REQUIRED WORK |
Copy out exactly the lines that begin with the one containing "https://python.langchain.com/docs/tutorials/chatbot/" and continue until the last line of the material.
◆ ◆ ◆ ◆
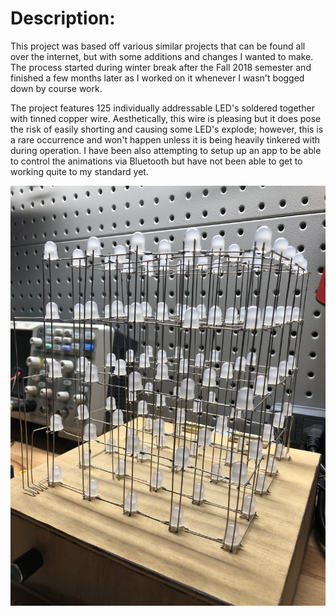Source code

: # Description:
This project was based off various similar projects that can be found all over the internet, but with some additions and changes I wanted to make. The process started during winter break after the Fall 2018 semester and finished a few months later as I worked on it whenever I wasn't bogged down by course work. 

The project features 125 individually addressable LED's soldered together with tinned copper wire. Aesthetically, this wire is pleasing but it does pose the risk of easily shorting and causing some LED's explode; however, this is a rare occurrence and won't happen unless it is being heavily tinkered with during operation. I have been also attempting to setup up an app to be able to control the animations via Bluetooth but have not been able to get to working quite to my standard yet.

<p align="center">
  <img src="https://github.com/drizzt165/5x5x5-LED-Cube/blob/master/images/FinalConstruction.jpg">
</p>
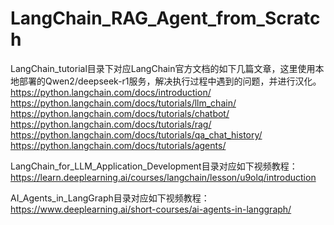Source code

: # LangChain_RAG_Agent_from_Scratch
  
LangChain_tutorial目录下对应LangChain官方文档的如下几篇文章，这里使用本地部署的Qwen2/deepseek-r1服务，解决执行过程中遇到的问题，并进行汉化。  
https://python.langchain.com/docs/introduction/  
https://python.langchain.com/docs/tutorials/llm_chain/  
https://python.langchain.com/docs/tutorials/chatbot/  
https://python.langchain.com/docs/tutorials/rag/  
https://python.langchain.com/docs/tutorials/qa_chat_history/  
https://python.langchain.com/docs/tutorials/agents/  
  
LangChain_for_LLM_Application_Development目录对应如下视频教程：  
https://learn.deeplearning.ai/courses/langchain/lesson/u9olq/introduction  
  
AI_Agents_in_LangGraph目录对应如下视频教程：  
https://www.deeplearning.ai/short-courses/ai-agents-in-langgraph/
◆ ◆ ◆ ◆
WORKED SOLUTION |
https://python.langchain.com/docs/tutorials/chatbot/  
https://python.langchain.com/docs/tutorials/rag/  
https://python.langchain.com/docs/tutorials/qa_chat_history/  
https://python.langchain.com/docs/tutorials/agents/  
  
LangChain_for_LLM_Application_Development目录对应如下视频教程：  
https://learn.deeplearning.ai/courses/langchain/lesson/u9olq/introduction  
  
AI_Agents_in_LangGraph目录对应如下视频教程：  
https://www.deeplearning.ai/short-courses/ai-agents-in-langgraph/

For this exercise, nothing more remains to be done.